Work required: Nothing but a number should be returned: the count of lines in the records that contain "seguintes".

Extracted data:
★ ★ ★
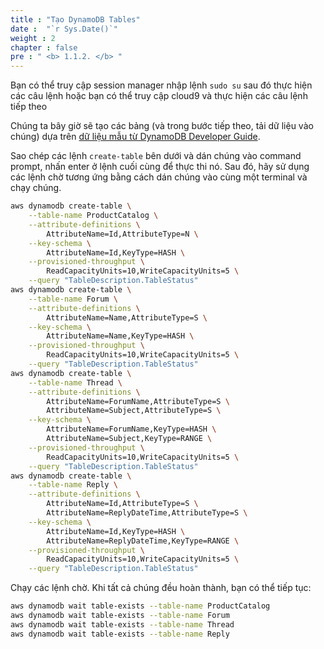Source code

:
 ```yaml
---
title : "Tạo DynamoDB Tables"
date :  "`r Sys.Date()`" 
weight : 2
chapter : false
pre : " <b> 1.1.2. </b> "
---
```

Bạn có thể truy cập session manager nhập lệnh `sudo su` sau đó thực hiện các câu lệnh hoặc bạn có thể truy cập cloud9 và thực hiện các câu lệnh tiếp theo

Chúng ta bây giờ sẽ tạo các bảng (và trong bước tiếp theo, tải dữ liệu vào chúng) dựa trên [dữ liệu mẫu từ DynamoDB Developer Guide](https://docs.aws.amazon.com/amazondynamodb/latest/developerguide/SampleData.html).

Sao chép các lệnh `create-table` bên dưới và dán chúng vào command prompt, nhấn enter ở lệnh cuối cùng để thực thi nó. Sau đó, hãy sử dụng các lệnh chờ tương ứng bằng cách dán chúng vào cùng một terminal và chạy chúng.

```bash
aws dynamodb create-table \
    --table-name ProductCatalog \
    --attribute-definitions \
        AttributeName=Id,AttributeType=N \
    --key-schema \
        AttributeName=Id,KeyType=HASH \
    --provisioned-throughput \
        ReadCapacityUnits=10,WriteCapacityUnits=5 \
    --query "TableDescription.TableStatus"
aws dynamodb create-table \
    --table-name Forum \
    --attribute-definitions \
        AttributeName=Name,AttributeType=S \
    --key-schema \
        AttributeName=Name,KeyType=HASH \
    --provisioned-throughput \
        ReadCapacityUnits=10,WriteCapacityUnits=5 \
    --query "TableDescription.TableStatus"
aws dynamodb create-table \
    --table-name Thread \
    --attribute-definitions \
        AttributeName=ForumName,AttributeType=S \
        AttributeName=Subject,AttributeType=S \
    --key-schema \
        AttributeName=ForumName,KeyType=HASH \
        AttributeName=Subject,KeyType=RANGE \
    --provisioned-throughput \
        ReadCapacityUnits=10,WriteCapacityUnits=5 \
    --query "TableDescription.TableStatus"
aws dynamodb create-table \
    --table-name Reply \
    --attribute-definitions \
        AttributeName=Id,AttributeType=S \
        AttributeName=ReplyDateTime,AttributeType=S \
    --key-schema \
        AttributeName=Id,KeyType=HASH \
        AttributeName=ReplyDateTime,KeyType=RANGE \
    --provisioned-throughput \
        ReadCapacityUnits=10,WriteCapacityUnits=5 \
    --query "TableDescription.TableStatus"
```

Chạy các lệnh chờ. Khi tất cả chúng đều hoàn thành, bạn có thể tiếp tục:

```bash
aws dynamodb wait table-exists --table-name ProductCatalog
aws dynamodb wait table-exists --table-name Forum
aws dynamodb wait table-exists --table-name Thread
aws dynamodb wait table-exists --table-name Reply
```

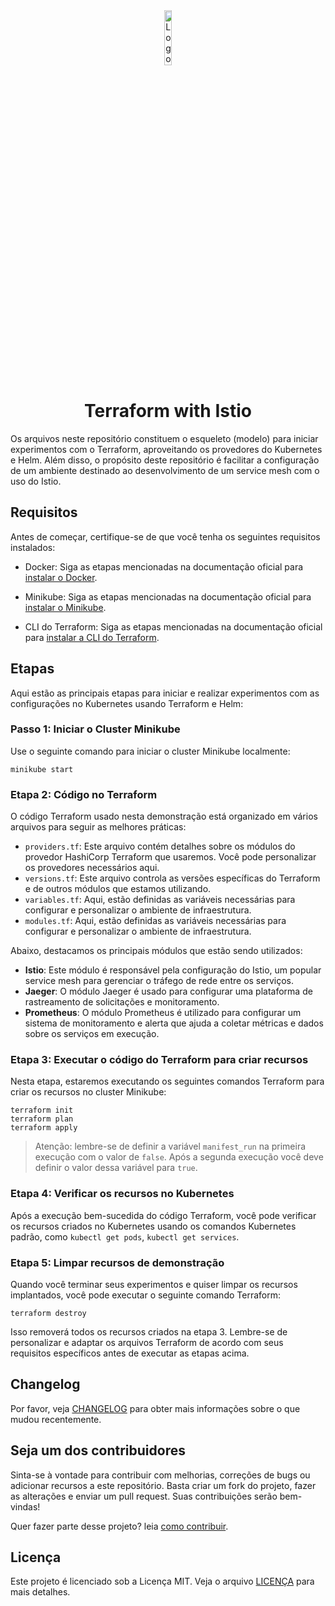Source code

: <div align="center">

 <img src="https://upload.wikimedia.org/wikipedia/commons/thumb/a/a1/Istio-bluelogo-nobackground-unframed.svg/512px-Istio-bluelogo-nobackground-unframed.svg.png" alt="Logo do Istio" width="15%" />

 
 # Terraform with Istio
 
</div>

Os arquivos neste repositório constituem o esqueleto (modelo) para iniciar experimentos com o Terraform, aproveitando os provedores do Kubernetes e Helm. Além disso, o propósito deste repositório é facilitar a configuração de um ambiente destinado ao desenvolvimento de um service mesh com o uso do Istio.

## Requisitos

Antes de começar, certifique-se de que você tenha os seguintes requisitos instalados:

- Docker: Siga as etapas mencionadas na documentação oficial para [instalar o Docker](https://docs.docker.com/get-docker/).

- Minikube: Siga as etapas mencionadas na documentação oficial para [instalar o Minikube](https://minikube.sigs.k8s.io/docs/start/).

- CLI do Terraform: Siga as etapas mencionadas na documentação oficial para [instalar a CLI do Terraform](https://learn.hashicorp.com/tutorials/terraform/install-cli).

## Etapas

Aqui estão as principais etapas para iniciar e realizar experimentos com as configurações no Kubernetes usando Terraform e Helm:

### Passo 1: Iniciar o Cluster Minikube

Use o seguinte comando para iniciar o cluster Minikube localmente:

```shell
minikube start
```

### Etapa 2: Código no Terraform

O código Terraform usado nesta demonstração está organizado em vários arquivos para seguir as melhores práticas:

- `providers.tf`: Este arquivo contém detalhes sobre os módulos do provedor HashiCorp Terraform que usaremos. Você pode personalizar os provedores necessários aqui.
- `versions.tf`: Este arquivo controla as versões específicas do Terraform e de outros módulos que estamos utilizando.
- `variables.tf`: Aqui, estão definidas as variáveis necessárias para configurar e personalizar o ambiente de infraestrutura.
- `modules.tf`: Aqui, estão definidas as variáveis necessárias para configurar e personalizar o ambiente de infraestrutura.

Abaixo, destacamos os principais módulos que estão sendo utilizados:

- **Istio**: Este módulo é responsável pela configuração do Istio, um popular service mesh para gerenciar o tráfego de rede entre os serviços.
- **Jaeger**: O módulo Jaeger é usado para configurar uma plataforma de rastreamento de solicitações e monitoramento.
- **Prometheus**: O módulo Prometheus é utilizado para configurar um sistema de monitoramento e alerta que ajuda a coletar métricas e dados sobre os serviços em execução.

### Etapa 3: Executar o código do Terraform para criar recursos

Nesta etapa, estaremos executando os seguintes comandos Terraform para criar os recursos no cluster Minikube:

```shell
terraform init
terraform plan
terraform apply
```

> Atenção: lembre-se de definir a variável `manifest_run` na primeira execução com o valor de `false`. Após a segunda execução você deve definir o valor dessa variável para `true`.

### Etapa 4: Verificar os recursos no Kubernetes

Após a execução bem-sucedida do código Terraform, você pode verificar os recursos criados no Kubernetes usando os comandos Kubernetes padrão, como `kubectl get pods`, `kubectl get services`.

### Etapa 5: Limpar recursos de demonstração

Quando você terminar seus experimentos e quiser limpar os recursos implantados, você pode executar o seguinte comando Terraform:

```shell
terraform destroy
```

Isso removerá todos os recursos criados na etapa 3. Lembre-se de personalizar e adaptar os arquivos Terraform de acordo com seus requisitos específicos antes de executar as etapas acima.

## Changelog

Por favor, veja [CHANGELOG](CHANGELOG.md) para obter mais informações sobre o que mudou recentemente.

## Seja um dos contribuidores

Sinta-se à vontade para contribuir com melhorias, correções de bugs ou adicionar recursos a este repositório. Basta criar um fork do projeto, fazer as alterações e enviar um pull request. Suas contribuições serão bem-vindas!

Quer fazer parte desse projeto? leia [como contribuir](CONTRIBUTING.md).

## Licença

Este projeto é licenciado sob a Licença MIT. Veja o arquivo [LICENÇA](LICENSE) para mais detalhes.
★ ★ ★
Written solution: 2